Material for the task:
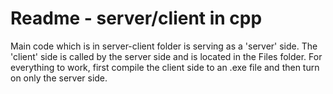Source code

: # Readme - server/client in cpp

Main code which is in server-client folder is serving as a 'server' side. 
The 'client' side is called by the server side and is located in the Files folder. 
For everything to work, first compile the client side to an .exe file and then turn on only the server side.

What this task involves:
Your task is to repeat the records exactly. Images do not belong in the copy.

Task solution:
Source code

: # Readme - server/client in cpp

Main code which is in server-client folder is serving as a 'server' side. 
The 'client' side is called by the server side and is located in the Files folder. 
For everything to work, first compile the client side to an .exe file and then turn on only the server side.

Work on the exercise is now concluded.